Jambu air membutuhkan cahaya matahari untuk mendukung pertumbuhan dan pembentukan buah. Tempatkan tabulampot di area yang mendapatkan cahaya langsung dalam jumlah cukup, dengan kebutuhan aktual tetap menyesuaikan kondisi tanaman dan lingkungan.

Buah yang sudah matang juga sebaiknya dipanen tepat waktu. Setelah panen, tanaman dapat kembali diarahkan untuk memasuki siklus pertumbuhan berikutnya melalui perawatan, pemangkasan, penyiraman, dan pemupukan yang sesuai.

FAQ

Apakah jambu air dari biji tetap bisa ditanam dalam pot?

Bisa. Hanya saja, tanaman dari biji dapat membutuhkan waktu lebih panjang untuk memasuki fase berbuah dibandingkan bibit vegetatif seperti hasil cangkok.

Apakah ukuran pot menentukan tinggi jambu air?

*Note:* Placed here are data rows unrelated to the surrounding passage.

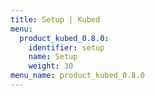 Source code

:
 ```yaml
---
title: Setup | Kubed
menu:
  product_kubed_0.8.0:
    identifier: setup
    name: Setup
    weight: 30
menu_name: product_kubed_0.8.0
---
```

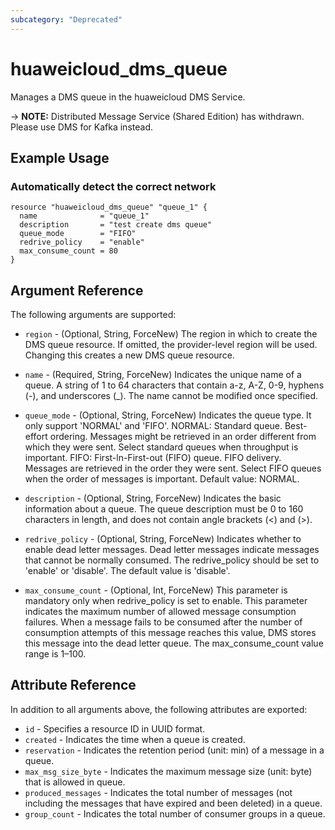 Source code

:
 ```yaml
---
subcategory: "Deprecated"
---
```


# huaweicloud_dms_queue

Manages a DMS queue in the huaweicloud DMS Service.

-> **NOTE:** Distributed Message Service (Shared Edition) has withdrawn. Please use DMS for Kafka instead.

## Example Usage

### Automatically detect the correct network

```hcl
resource "huaweicloud_dms_queue" "queue_1" {
  name              = "queue_1"
  description       = "test create dms queue"
  queue_mode        = "FIFO"
  redrive_policy    = "enable"
  max_consume_count = 80
}
```

## Argument Reference

The following arguments are supported:

* `region` - (Optional, String, ForceNew) The region in which to create the DMS queue resource. If omitted, the
  provider-level region will be used. Changing this creates a new DMS queue resource.

* `name` - (Required, String, ForceNew) Indicates the unique name of a queue. A string of 1 to 64 characters that
  contain a-z, A-Z, 0-9, hyphens (-), and underscores (_). The name cannot be modified once specified.

* `queue_mode` - (Optional, String, ForceNew) Indicates the queue type. It only support 'NORMAL' and 'FIFO'. NORMAL:
  Standard queue. Best-effort ordering. Messages might be retrieved in an order different from which they were sent.
  Select standard queues when throughput is important. FIFO: First-ln-First-out (FIFO) queue. FIFO delivery. Messages
  are retrieved in the order they were sent. Select FIFO queues when the order of messages is important. Default value:
  NORMAL.

* `description` - (Optional, String, ForceNew) Indicates the basic information about a queue. The queue description must
  be 0 to 160 characters in length, and does not contain angle brackets (<) and (>).

* `redrive_policy` - (Optional, String, ForceNew) Indicates whether to enable dead letter messages. Dead letter messages
  indicate messages that cannot be normally consumed. The redrive_policy should be set to 'enable' or 'disable'. The
  default value is 'disable'.

* `max_consume_count` - (Optional, Int, ForceNew) This parameter is mandatory only when redrive_policy is set to enable.
  This parameter indicates the maximum number of allowed message consumption failures. When a message fails to be
  consumed after the number of consumption attempts of this message reaches this value, DMS stores this message into the
  dead letter queue. The max_consume_count value range is 1–100.

## Attribute Reference

In addition to all arguments above, the following attributes are exported:

* `id` - Specifies a resource ID in UUID format.
* `created` - Indicates the time when a queue is created.
* `reservation` - Indicates the retention period (unit: min) of a message in a queue.
* `max_msg_size_byte` - Indicates the maximum message size (unit: byte) that is allowed in queue.
* `produced_messages` - Indicates the total number of messages (not including the messages that have expired and been
  deleted) in a queue.
* `group_count` - Indicates the total number of consumer groups in a queue.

Ukuran pot memengaruhi ruang tumbuh akar, tetapi bukan satu-satunya faktor yang menentukan tinggi tanaman. Pemangkasan, varietas, media tanam, nutrisi, dan kondisi lingkungan juga berpengaruh.

Apakah semua cabang jambu air perlu dipangkas?

Tidak. Pemangkasan sebaiknya diarahkan pada pembentukan tajuk yang sehat dan mudah dirawat, bukan memangkas sebanyak mungkin cabang.

Bisakah jambu air berbuah tanpa menggunakan ZPT?

Bisa. ZPT bukan satu-satunya faktor pembungaan. Kondisi tanaman, varietas, cahaya, air, nutrisi, dan teknik pemeliharaan juga berperan.

Mengapa jambu air banyak daun tetapi sulit berbunga?

Salah satu kemungkinan adalah pertumbuhan vegetatif lebih dominan. Namun, penyebabnya bisa beragam sehingga kondisi tanaman, pencahayaan, pemupukan, air, dan fase pertumbuhan perlu diperiksa bersama.